O sequestro do apartamento que Lula ocupa

O sequestro do apartamento que Lula ocupa

Oficiala da Justiça Federal em São Bernardo do Campo cumpriu no dia 10 de fevereiro decreto do juiz Sérgio Moro - datado de 19 de dezembro-, mas não foi recebida por Lula que estava de luto pela morte de Marisa

Mateus Coutinho, Julia Affonso e Ricardo Brandt

07 Março 2017 | 12h20

autosequestro

A oficiala de Justiça Edilamar Fernandes Dornas cumpriu no dia 10 de fevereiro ordem de sequestro do apartamento 121 do Edifício Hill House, em São Bernardo do Campo, no ABC paulista, vizinho ao 122 onde mora o ex-presidente Luiz Inácio Lula da Silva. A medida atende à determinação do juiz Sérgio Moro, do dia 19 de dezembro de 2016, que apontou que o imóvel foi adquirido ‘com proventos do crime’.

Segundo o Ministério Público Federal, o petista ocupa o apartamento 121 que pertence a Glaucos da Costamarques, primo do pecuarista José Carlos Bumlai, amigo de Lula e já condenado na Operação Lava Jato. O imóvel é citado na denúncia apresentada no ano passado pela Lava Jato contra o petista e outros oito investigados, incluindo o ex-presidente da Odebrecht Marcelo Bahia Odebrecht e o ex-ministro Antonio Palocci (Fazenda/Casa Civil/Governos Lula e Dilma).

Edilamar Dornas, que trabalha na Justiça Federal em São Bernardo do Campo, executou a ordem de Moro por carta precatória. Ela expediu certidão em que destacou que no dia 6 de fevereiro entrou em contato com Moraes, segurança de Lula, ‘para efetivar o cumprimento do mandado’.

Segundo a oficiala, Moraes a informou que Lula não poderia recebe-la porque estava de luto – a ex-primeira dama Marisa Letícia morreu no dia 3. Edilamar anotou que no mesmo dia recebeu telefonema do advogado Roberto Teixeira, defensor do petista. A certidão registra que Teixeira comunicou que Lula ocupa o apartamento, ‘tendo locado o imóvel em 1.º de fevereiro de 2011 e que o contrato foi feito em nome da senhora Marisa Letícia Lula da Silva’.

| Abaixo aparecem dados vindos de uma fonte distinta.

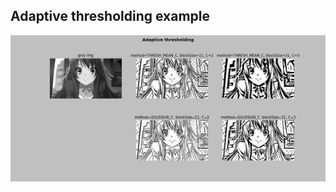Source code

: ## Adaptive thresholding example
![Adaptive thresholding Haruhi image](./Adaptive_thresholding_haruhi.PNG)
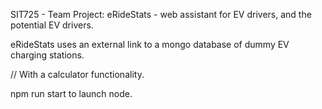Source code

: <!-- eRideStats -->
SIT725 - Team Project: eRideStats - web assistant for EV drivers, and the potential EV drivers.

eRideStats uses an external link to a mongo database of dummy EV charging stations. 

// With a calculator functionality.

npm run start to launch node.
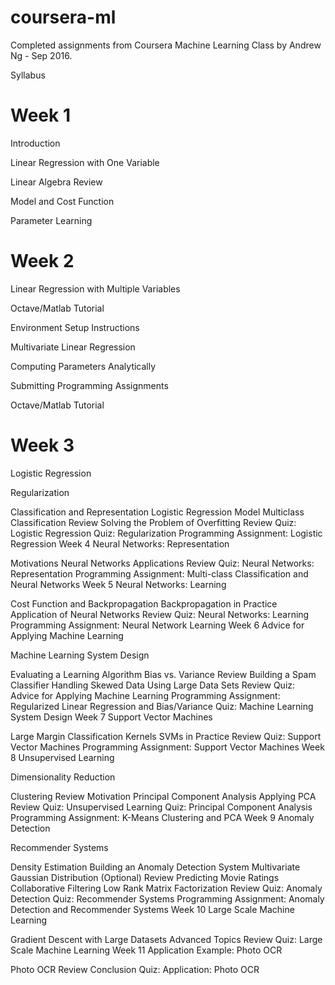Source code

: # coursera-ml
Completed assignments from Coursera Machine Learning Class by Andrew Ng - Sep 2016. 

Syllabus

# Week 1

  Introduction

  Linear Regression with One Variable

  Linear Algebra Review
    
  Model and Cost Function
  
  Parameter Learning
    

# Week 2

Linear Regression with Multiple Variables

Octave/Matlab Tutorial

  Environment Setup Instructions
  
  Multivariate Linear Regression
 
  Computing Parameters Analytically
  
  Submitting Programming Assignments
  
  Octave/Matlab Tutorial
  
# Week 3

Logistic Regression

Regularization

Classification and Representation
Logistic Regression Model
Multiclass Classification
Review
Solving the Problem of Overfitting
Review
Quiz: Logistic Regression
Quiz: Regularization
Programming Assignment: Logistic Regression
Week 4
Neural Networks: Representation

Motivations
Neural Networks
Applications
Review
Quiz: Neural Networks: Representation
Programming Assignment: Multi-class Classification and Neural Networks
Week 5
Neural Networks: Learning

Cost Function and Backpropagation
Backpropagation in Practice
Application of Neural Networks
Review
Quiz: Neural Networks: Learning
Programming Assignment: Neural Network Learning
Week 6
Advice for Applying Machine Learning

Machine Learning System Design

Evaluating a Learning Algorithm
Bias vs. Variance
Review
Building a Spam Classifier
Handling Skewed Data
Using Large Data Sets
Review
Quiz: Advice for Applying Machine Learning
Programming Assignment: Regularized Linear Regression and Bias/Variance
Quiz: Machine Learning System Design
Week 7
Support Vector Machines

Large Margin Classification
Kernels
SVMs in Practice
Review
Quiz: Support Vector Machines
Programming Assignment: Support Vector Machines
Week 8
Unsupervised Learning

Dimensionality Reduction

Clustering
Review
Motivation
Principal Component Analysis
Applying PCA
Review
Quiz: Unsupervised Learning
Quiz: Principal Component Analysis
Programming Assignment: K-Means Clustering and PCA
Week 9
Anomaly Detection

Recommender Systems

Density Estimation
Building an Anomaly Detection System
Multivariate Gaussian Distribution (Optional)
Review
Predicting Movie Ratings
Collaborative Filtering
Low Rank Matrix Factorization
Review
Quiz: Anomaly Detection
Quiz: Recommender Systems
Programming Assignment: Anomaly Detection and Recommender Systems
Week 10
Large Scale Machine Learning

Gradient Descent with Large Datasets
Advanced Topics
Review
Quiz: Large Scale Machine Learning
Week 11
Application Example: Photo OCR

Photo OCR
Review
Conclusion
Quiz: Application: Photo OCR
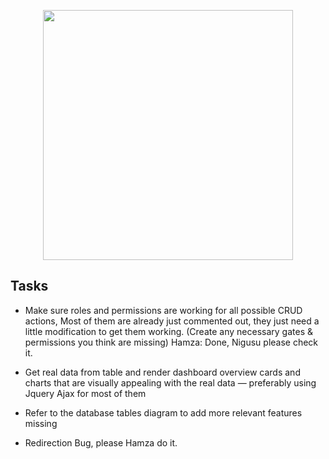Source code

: <p align="center"><a href="https://laravel.com" target="_blank"><img src="https://raw.githubusercontent.com/laravel/art/master/logo-lockup/5%20SVG/2%20CMYK/1%20Full%20Color/laravel-logolockup-cmyk-red.svg" width="400"></a></p>

## Tasks

 - Make sure roles and permissions are working for all possible CRUD actions, Most of them are already just commented out, they just need a little modification to get them working. (Create any necessary gates & permissions you think are missing)
Hamza: Done, Nigusu please check it.

 - Get real data from table and render dashboard overview cards and charts that are visually appealing with the real data — preferably using Jquery Ajax for most of them

 - Refer to the database tables diagram to add more relevant features missing
 
 - Redirection Bug, please Hamza do it.
 

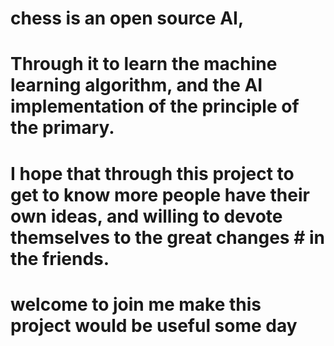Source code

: # chess is an open source AI,
# Through it to learn the machine learning algorithm, and the AI implementation of the principle of the primary.
# I hope that through this project to get to know more people have their own ideas, and willing to devote themselves to the great changes # in the friends.
# welcome to join me make this project would be useful some day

A denúncia da força-tarefa da Lava Jato sobre o apartamento 121 aponta que propinas pagas pela Odebrecht, no esquema que seria liderado pelo ex-presidente, chegaram a R$ 75 milhões em oito contratos com a Petrobrás e incluíram terreno de R$ 12,5 milhões para o Instituto Lula e cobertura vizinha à residência de Lula em São Bernardo de R$ 504 mil.

A denúncia afirma que durante as buscas e apreensões da Operação Aletheia, desdobramento da Lava Jato que em março de 2016 levou o petista para depor obrigatoriamente, ‘teria sido constatado que Luiz Inácio Lula da Silva ocuparia não apenas o apartamento 122, mas igualmente o apartamento contíguo’.

A denúncia foi aceita por Moro no dia 19 de dezembro. Na mesma decisão, ele determinou o sequestro do apartamento. Na ocasião, a defesa de Lula rechaçou a tese de que os imóveis pertenceriam ao petista.

Confira o que disse a defesa de Lula sobre os imóveis na época em que a denúncia foi aceita:

“Lula e sua esposa jamais foram beneficiados por qualquer dos dois imóveis indicados na denúncia e muito menos receberam qualquer vantagem indevida proveniente de contratos firmados pela Petrobras. E o advogado Roberto Teixeira agiu sempre dentro do estrito dever profissional e com a observância de todos os deveres éticos inerentes à profissão.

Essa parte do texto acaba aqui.